Just when you might think you’ve had enough of winter (or an interminably wet spring), you’re reminded of a place that is still measuring the snow on the ground in feet.
And it’s beautiful just the same.
Two years ago in May, we visited Crater Lake National Park in southern Oregon. The caldera in which the lake is cupped is at an elevation of 7,000 to 8,000 feet and therefore chilly, even in May; we had to climb a 20-foot snowbank in order to catch a glimpse of the lake. And that was after a 90-minute drive through winding roads—it’s as remote as it is stunning. Forty-six feet of snow—feet, not inches—fell at Crater Lake that year; in February of this year, the park experienced the second biggest monthly snowfall in nearly 70 years at 154 inches. Road crews use rotary plows equipped with fans that can shoot snow 75 to 80 feet in the air, but Rim Drive (the road circling the lake) remains blocked at this time of year.

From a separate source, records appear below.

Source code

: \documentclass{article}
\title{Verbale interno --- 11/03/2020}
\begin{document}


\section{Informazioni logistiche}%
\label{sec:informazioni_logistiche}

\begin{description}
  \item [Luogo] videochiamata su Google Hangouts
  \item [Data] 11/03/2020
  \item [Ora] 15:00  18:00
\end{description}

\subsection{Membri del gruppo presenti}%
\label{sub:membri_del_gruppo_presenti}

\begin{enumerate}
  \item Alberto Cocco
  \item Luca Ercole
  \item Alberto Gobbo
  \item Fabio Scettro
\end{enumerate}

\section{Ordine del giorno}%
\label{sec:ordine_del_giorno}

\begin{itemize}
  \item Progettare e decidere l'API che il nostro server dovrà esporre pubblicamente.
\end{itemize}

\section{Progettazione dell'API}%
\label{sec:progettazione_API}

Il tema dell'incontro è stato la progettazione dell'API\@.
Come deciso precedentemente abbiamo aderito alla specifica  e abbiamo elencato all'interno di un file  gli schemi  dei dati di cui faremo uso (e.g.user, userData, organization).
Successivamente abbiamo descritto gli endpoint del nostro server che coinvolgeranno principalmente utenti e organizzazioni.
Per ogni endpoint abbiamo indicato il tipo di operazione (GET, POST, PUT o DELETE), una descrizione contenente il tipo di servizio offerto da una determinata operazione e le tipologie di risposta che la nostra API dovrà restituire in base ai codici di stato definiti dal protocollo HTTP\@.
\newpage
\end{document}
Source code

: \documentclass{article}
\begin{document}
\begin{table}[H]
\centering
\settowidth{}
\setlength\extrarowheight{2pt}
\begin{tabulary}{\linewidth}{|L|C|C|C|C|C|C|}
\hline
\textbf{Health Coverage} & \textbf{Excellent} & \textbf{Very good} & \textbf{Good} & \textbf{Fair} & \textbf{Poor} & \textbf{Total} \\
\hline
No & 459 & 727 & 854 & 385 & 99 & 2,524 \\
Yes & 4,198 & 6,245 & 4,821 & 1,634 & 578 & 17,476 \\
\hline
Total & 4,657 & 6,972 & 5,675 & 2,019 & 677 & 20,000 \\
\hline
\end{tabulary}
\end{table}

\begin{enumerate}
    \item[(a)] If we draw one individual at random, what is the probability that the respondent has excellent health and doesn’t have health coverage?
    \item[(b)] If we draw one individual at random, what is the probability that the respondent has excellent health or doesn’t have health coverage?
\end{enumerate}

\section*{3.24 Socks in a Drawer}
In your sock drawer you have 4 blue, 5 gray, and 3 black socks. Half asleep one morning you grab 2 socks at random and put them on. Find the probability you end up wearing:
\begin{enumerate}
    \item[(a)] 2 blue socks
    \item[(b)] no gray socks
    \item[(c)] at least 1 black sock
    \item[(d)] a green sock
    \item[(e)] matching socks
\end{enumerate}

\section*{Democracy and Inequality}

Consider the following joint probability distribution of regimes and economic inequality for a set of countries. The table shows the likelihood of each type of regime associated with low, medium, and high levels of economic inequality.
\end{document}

But forget about the snow; the real show is the lake. At 1,943 feet deep, Crater Lake is the world’s deepest volcanic lake. Replenished only by rain and snow, Crater Lake is widely considered to be the cleanest, clearest large body of water in the world.

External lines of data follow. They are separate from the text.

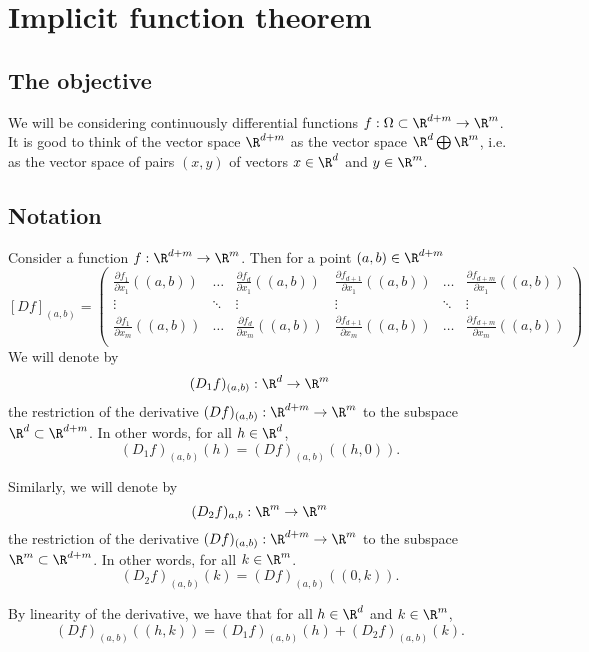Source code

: \section{Implicit function theorem}

\subsection{The objective}
We will be considering continuously differential functions $f: \Omega \subset \R^{d+m} \to \R^m$.
It is good to think of the vector space $\R^{d+m}$ as the vector space $\R^d \bigoplus \R^m$, i.e.
as the vector space of pairs $(x,y)$ of vectors $x \in \R^d$ and $y \in \R^m$.

\subsection{Notation}
Consider a function $f: \R^{d+m} \to \R^m$.
Then for a point $(a,b) \in \R^{d+m}$
$$[Df]_{(a,b)}= \left(\begin{array}{ccc|ccc}
    \frac{\partial f_1}{\partial x_1}((a,b)) & \dots & \frac{\partial f_d}{\partial x_1}((a,b)) & \frac{\partial f_{d+1}}{\partial x_1}((a,b)) & \dots & \frac{\partial f_{d+m}}{\partial x_1}((a,b)) \\
    \vdots & \ddots & \vdots & \vdots & \ddots & \vdots \\
    \frac{\partial f_1}{\partial x_m}((a,b)) & \dots & \frac{\partial f_d}{\partial x_m}((a,b)) & \frac{\partial f_{d+1}}{\partial x_m}((a,b)) & \dots & \frac{\partial f_{d+m}}{\partial x_m}((a,b)) \\
    \end{array}\right)
$$
We will denote by
$$(D_1f)_{(a,b)}:\R^d\to\R^m$$
the restriction of the derivative $(Df)_{(a,b)}:\R^{d+m} \to \R^m$ to the subspace $\R^d \subset \R^{d+m}$.
In other words, for all $h \in \R^d$,
$$(D_1f)_{(a,b)}(h) = (Df)_{(a,b)}((h,0)).$$

Similarly, we will denote by
$$(D_2f)_{a,b}:\R^m \to \R^m$$
the restriction of the derivative $(Df)_{(a,b)}:\R^{d+m} \to \R^m$ to the subspace $\R^m \subset \R^{d+m}$.
In other words, for all $k \in \R^m$.
$$(D_2f)_{(a,b)}(k) = (Df)_{(a,b)}((0,k)).$$

By linearity of the derivative, we have that for all $h \in \R^d$ and $k \in \R^m$,
$$(Df)_{(a,b)}((h,k)) = (D_1f)_{(a,b)}(h) + (D_2f)_{(a,b)}(k).$$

When my Beloved and I were there two years ago on a calm, sunny day, it was the bluest reflecting pool I’ve ever seen. It was so calm, it was like a mirror of the shore and the sky. Those white streaks in the water? Those are the reverse images of the wispy contrails in the sky.

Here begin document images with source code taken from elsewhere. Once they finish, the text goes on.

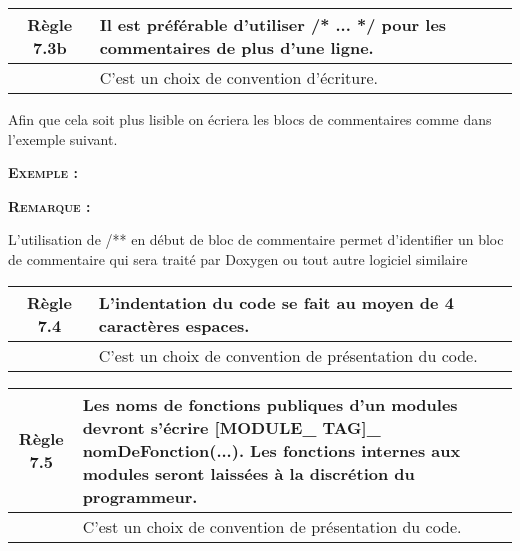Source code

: \medskip

\begin{center}
\begin{tabular}{|c p{12.3cm}|}
\hline
\rowcolor{red!10}\textbf{Règle 7.3b} & Il est préférable d’utiliser /* ... */ pour les commentaires de plus d’une ligne.\\ \hline
 & C’est un choix de convention d’écriture. \\ \hline
\hline
\end{tabular}
\end{center}

Afin que cela soit plus lisible on écriera les blocs de commentaires comme dans l’exemple suivant.

\smallskip
\begin{large}
\textbf{\textsc{Exemple :}}
\end{large}


\smallskip
\begin{large}
\textbf{\textsc{Remarque :}}
\end{large}
L’utilisation de /** en début de bloc de commentaire permet d’identifier un bloc de commentaire qui sera traité par Doxygen ou tout autre logiciel similaire

\medskip

\begin{center}
\begin{tabular}{|c p{12.3cm}|}
\hline
\rowcolor{red!10}\textbf{Règle 7.4} & L’indentation du code se fait au moyen de 4 caractères espaces.\\ \hline
 & C’est un choix de convention de présentation du code. \\ \hline
\hline
\end{tabular}
\end{center}

\medskip

\begin{center}
\begin{tabular}{|c p{12.3cm}|}
\hline
\rowcolor{red!10}\textbf{Règle 7.5} & Les noms de fonctions publiques d’un modules devront s’écrire [MODULE\_ TAG]\_ nomDeFonction(...). Les fonctions internes aux modules seront laissées à la discrétion du programmeur.\\ \hline
 & C’est un choix de convention de présentation du code. \\ \hline
\hline
\end{tabular}
\end{center}

\pagebreak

Crater Lake, resting inside a caldera formed 7,700 years ago when a volcano collapsed, was established as a national park in 1902 and has been protected from lakefront developers who might sully its rugged shores. As I mentioned, it’s a remote National Park but it’s worth the trip if you find yourself in southern Oregon. As a destination, I would recommend visiting it later in the summer (when there’s less snow and easier travel).